On 11/28/24 10:32, Marcel Ziswiler wrote:
> Hi all,
>
> On Sat, 2024-07-27 at 12:27 +0200, Peter Zijlstra wrote:
>> Hi all,
>>
>> So after much delay this is hopefully the final version of the EEVDF patches.

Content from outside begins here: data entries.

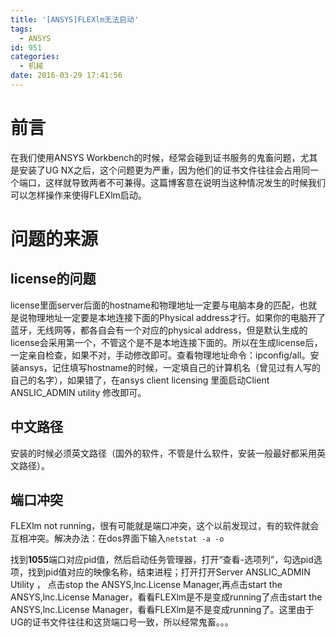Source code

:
 ```yaml
---
title: '[ANSYS]FLEXlm无法启动'
tags:
  - ANSYS
id: 951
categories:
  - 机械
date: 2016-03-29 17:41:56
---
```


# 前言

在我们使用ANSYS Workbench的时候，经常会碰到证书服务的鬼畜问题，尤其是安装了UG NX之后，这个问题更为严重，因为他们的证书文件往往会占用同一个端口，这样就导致两者不可兼得。这篇博客意在说明当这种情况发生的时候我们可以怎样操作来使得FLEXlm启动。

# 问题的来源

## license的问题

license里面server后面的hostname和物理地址一定要与电脑本身的匹配，也就是说物理地址一定要是本地连接下面的Physical address才行。如果你的电脑开了蓝牙，无线网等，都各自会有一个对应的physical address，但是默认生成的license会采用第一个，不管这个是不是本地连接下面的。所以在生成license后，一定亲自检查，如果不对，手动修改即可。查看物理地址命令：ipconfig/all。安装ansys，记住填写hostname的时候，一定填自己的计算机名（曾见过有人写的自己的名字），如果错了，在ansys client licensing 里面启动Client ANSLIC_ADMIN utility 修改即可。

## 中文路径

安装的时候必须英文路径（国外的软件，不管是什么软件，安装一般最好都采用英文路径）。

## 端口冲突

FLEXlm not running，很有可能就是端口冲突，这个以前发现过，有的软件就会互相冲突。解决办法：在dos界面下输入`netstat -a -o`

找到**1055**端口对应pid值，然后启动任务管理器，打开“查看-选项列”，勾选pid选项，找到pid值对应的映像名称，结束进程；打开打开Server ANSLIC_ADMIN Utility ， 点击stop the ANSYS,lnc.License Manager,再点击start the ANSYS,lnc.License Manager，看看FLEXlm是不是变成running了点击start the ANSYS,lnc.License Manager，看看FLEXlm是不是变成running了。这里由于UG的证书文件往往和这货端口号一致，所以经常鬼畜。。。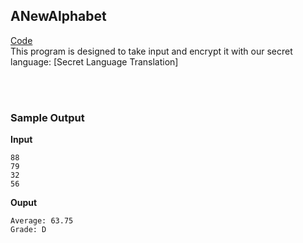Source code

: ## ANewAlphabet
[Code](anewalphabet.py) <br>
This program is designed to take input and encrypt it with our secret language:
[Secret Language Translation]



<br><br>
### Sample Output
**Input**
```
88
79
32
56
```
**Ouput**
```
Average: 63.75 
Grade: D
```
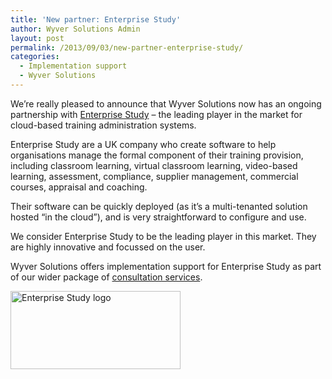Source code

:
```yaml
---
title: 'New partner: Enterprise Study'
author: Wyver Solutions Admin
layout: post
permalink: /2013/09/03/new-partner-enterprise-study/
categories:
  - Implementation support
  - Wyver Solutions
---
```

We&#8217;re really pleased to announce that Wyver Solutions now has an ongoing partnership with [Enterprise Study][1] &#8211; the leading player in the market for cloud-based training administration systems.

Enterprise Study are a UK company who create software to help organisations manage the formal component of their training provision, including classroom learning, virtual classroom learning, video-based learning, assessment, compliance, supplier management, commercial courses, appraisal and coaching.

Their software can be quickly deployed (as it’s a multi-tenanted solution hosted “in the cloud”), and is very straightforward to configure and use.

We consider Enterprise Study to be the leading player in this market. They are highly innovative and focussed on the user.

Wyver Solutions offers implementation support for Enterprise Study as part of our wider package of [consultation services][2].

[<img class="aligncenter size-full wp-image-679" alt="Enterprise Study logo" src="http://www.wyversolutions.co.uk/cms/wp-content/uploads/2013/05/Enterprise-Study.png" width="272" height="125" />][1]

&nbsp;

 [1]: http://www.enterprisestudy.com/
 [2]: http://www.wyversolutions.co.uk/cms/services/ "Services"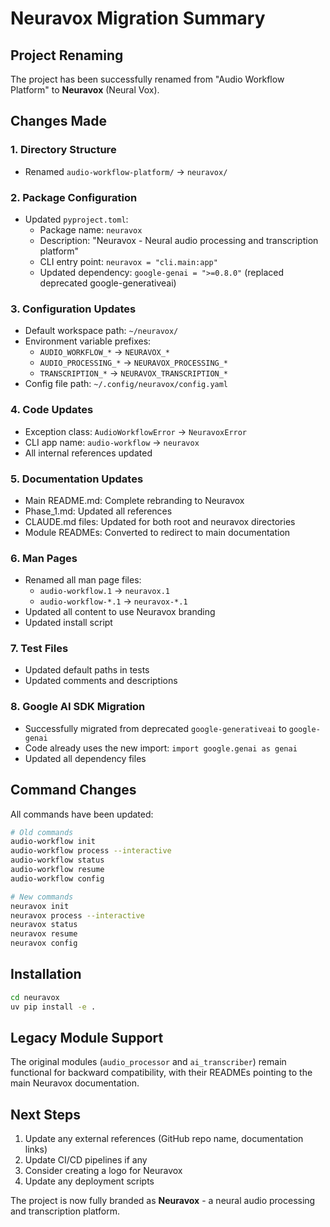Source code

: # Neuravox Migration Summary

## Project Renaming

The project has been successfully renamed from "Audio Workflow Platform" to **Neuravox** (Neural Vox).

## Changes Made

### 1. Directory Structure
- Renamed `audio-workflow-platform/` → `neuravox/`

### 2. Package Configuration
- Updated `pyproject.toml`:
  - Package name: `neuravox`
  - Description: "Neuravox - Neural audio processing and transcription platform"
  - CLI entry point: `neuravox = "cli.main:app"`
  - Updated dependency: `google-genai = ">=0.8.0"` (replaced deprecated google-generativeai)

### 3. Configuration Updates
- Default workspace path: `~/neuravox/`
- Environment variable prefixes:
  - `AUDIO_WORKFLOW_*` → `NEURAVOX_*`
  - `AUDIO_PROCESSING_*` → `NEURAVOX_PROCESSING_*`
  - `TRANSCRIPTION_*` → `NEURAVOX_TRANSCRIPTION_*`
- Config file path: `~/.config/neuravox/config.yaml`

### 4. Code Updates
- Exception class: `AudioWorkflowError` → `NeuravoxError`
- CLI app name: `audio-workflow` → `neuravox`
- All internal references updated

### 5. Documentation Updates
- Main README.md: Complete rebranding to Neuravox
- Phase_1.md: Updated all references
- CLAUDE.md files: Updated for both root and neuravox directories
- Module READMEs: Converted to redirect to main documentation

### 6. Man Pages
- Renamed all man page files:
  - `audio-workflow.1` → `neuravox.1`
  - `audio-workflow-*.1` → `neuravox-*.1`
- Updated all content to use Neuravox branding
- Updated install script

### 7. Test Files
- Updated default paths in tests
- Updated comments and descriptions

### 8. Google AI SDK Migration
- Successfully migrated from deprecated `google-generativeai` to `google-genai`
- Code already uses the new import: `import google.genai as genai`
- Updated all dependency files

## Command Changes

All commands have been updated:

```bash
# Old commands
audio-workflow init
audio-workflow process --interactive
audio-workflow status
audio-workflow resume
audio-workflow config

# New commands
neuravox init
neuravox process --interactive
neuravox status
neuravox resume
neuravox config
```

## Installation

```bash
cd neuravox
uv pip install -e .
```

## Legacy Module Support

The original modules (`audio_processor` and `ai_transcriber`) remain functional for backward compatibility, with their READMEs pointing to the main Neuravox documentation.

## Next Steps

1. Update any external references (GitHub repo name, documentation links)
2. Update CI/CD pipelines if any
3. Consider creating a logo for Neuravox
4. Update any deployment scripts

The project is now fully branded as **Neuravox** - a neural audio processing and transcription platform.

>> They've been sitting in my git tree for ever it seems, and people have been
>> testing it and sending fixes.
>>
>> I've spend the last two days testing and fixing cfs-bandwidth, and as far
>> as I know that was the very last issue holding it back.
>>
>> These patches apply on top of queue.git sched/dl-server, which I plan on merging
>> in tip/sched/core once -rc1 drops.
>>
>> I'm hoping to then merge all this (+- the DVFS clock patch) right before -rc2.
>>
>>
>> Aside from a ton of bug fixes -- thanks all! -- new in this version is:
>>
>>  - split up the huge delay-dequeue patch
>>  - tested/fixed cfs-bandwidth
>>  - PLACE_REL_DEADLINE -- preserve the relative deadline when migrating
>>  - SCHED_BATCH is equivalent to RESPECT_SLICE
>>  - propagate min_slice up cgroups
>>  - CLOCK_THREAD_DVFS_ID
>
> We found the following 7 commits from this patch set to crash in enqueue_dl_entity():
>
> 54a58a787791 sched/fair: Implement DELAY_ZERO
> 152e11f6df29 sched/fair: Implement delayed dequeue
> e1459a50ba31 sched: Teach dequeue_task() about special task states
> a1c446611e31 sched,freezer: Mark TASK_FROZEN special
> 781773e3b680 sched/fair: Implement ENQUEUE_DELAYED
> f12e148892ed sched/fair: Prepare pick_next_task() for delayed dequeue
> 2e0199df252a sched/fair: Prepare exit/cleanup paths for delayed_dequeue
>
> Resulting in the following crash dump (this is running v6.12.1):
>
> [ 14.652856] sched: DL replenish lagged too much
> [ 16.572706] ------------[ cut here ]------------
> [ 16.573115] WARNING: CPU: 5 PID: 912 at kernel/sched/deadline.c:1995 enqueue_dl_entity+0x46c/0x55c
> [ 16.573900] Modules linked in: overlay crct10dif_ce rk805_pwrkey snd_soc_es8316 pwm_fan
> phy_rockchip_naneng_combphy rockchip_saradc rtc_hym8563 industrialio_trigg
> ered_buffer kfifo_buf rockchip_thermal phy_rockchip_usbdp typec spi_rockchip_sfc snd_soc_rockchip_i2s_tdm
> hantro_vpu v4l2_vp9 v4l2_h264 v4l2_jpeg panthor v4l2_mem2me
> m rockchipdrm drm_gpuvm drm_exec drm_shmem_helper analogix_dp gpu_sched dw_mipi_dsi dw_hdmi cec
> drm_display_helper snd_soc_audio_graph_card snd_soc_simple_card_utils
> drm_dma_helper drm_kms_helper cfg80211 rfkill pci_endpoint_test drm backlight dm_mod dax
> [ 16.578350] CPU: 5 UID: 0 PID: 912 Comm: job10 Not tainted 6.12.1-dirty #15
> [ 16.578956] Hardware name: radxa Radxa ROCK 5B/Radxa ROCK 5B, BIOS 2024.10-rc3 10/01/2024
> [ 16.579667] pstate: 204000c9 (nzCv daIF +PAN -UAO -TCO -DIT -SSBS BTYPE=--)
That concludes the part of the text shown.